Question

ncbi refseq file names meaning

1

Entering edit mode

7.8 years ago

andrea.rubiop88 ▴ 20

Hello everyone,

I need to download the refseq files for viral genomes from the ncbi database. I found the ftp download link (ftp://ftp.ncbi.nih.gov/refseq/release/viral/) with the files listed below. I've tried to find out what each file is, but I can't find anywhere the meaning of the numbers. What is the difference between viral.1.1.genomic.fna.gz and viral.2.1.genomic.fna.gz? They all seem to be uploaded on the same date, so they can't be different versions. I tried their README (ftp://ftp.ncbi.nih.gov/refseq/release/release-catalog/README) but I don't see the information I need.

List of files:

viral.1.1.genomic.fna.gz
viral.1.genomic.gbff.gz
viral.1.protein.faa.gz
viral.1.protein.gpff.gz
viral.2.1.genomic.fna.gz
viral.2.genomic.gbff.gz
viral.2.protein.faa.gz
viral.2.protein.gpff.gz
viral.nonredundant_protein.1.protein.faa.gz
viral.nonredundant_protein.1.protein.gpff.gz

Can anyone tell me what the difference is or where to find this information?
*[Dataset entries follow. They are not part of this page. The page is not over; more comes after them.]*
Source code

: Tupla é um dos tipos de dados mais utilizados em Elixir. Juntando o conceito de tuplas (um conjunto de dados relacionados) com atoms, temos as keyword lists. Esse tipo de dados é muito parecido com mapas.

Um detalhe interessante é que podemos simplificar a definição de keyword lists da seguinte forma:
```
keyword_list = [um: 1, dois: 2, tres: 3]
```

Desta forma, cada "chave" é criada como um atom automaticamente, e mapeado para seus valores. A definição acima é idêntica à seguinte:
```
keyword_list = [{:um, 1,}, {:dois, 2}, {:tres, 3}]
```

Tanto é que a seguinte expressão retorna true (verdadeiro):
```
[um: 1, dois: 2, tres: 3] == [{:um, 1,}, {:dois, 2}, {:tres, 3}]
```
Thanks a lot!

ncbi refseq genome sequence • 3.9k views

ADD COMMENT • link 7.8 years ago by andrea.rubiop88 ▴ 20

score 2 · Answer 1 · 2016-06-27

2

Entering edit mode

7.8 years ago

GenoMax 141k

1.1 and 2.1 are just pieces of the data split into two files (vertebrate refseq have hundreds of such pieces: ftp://ftp.ncbi.nih.gov/refseq/release/vertebrate_mammalian/ ).

From the release notes (look for current file in this directory):

complete.10.1.bna.gz
|--------|--|-|---|--|
   1      2  3  4   5

   1. directory location 
   2. numerical increment 
       -to provide a set of unique file names
   3. optional: sub-part number 
       -to provide a unique file name for genomic FASTA files which may be split based on size
   3. format type 
   4. compression

ADD COMMENT • link 7.7 years ago by GenoMax 141k

0

Entering edit mode

Thank you very much for your answer, I had the same question.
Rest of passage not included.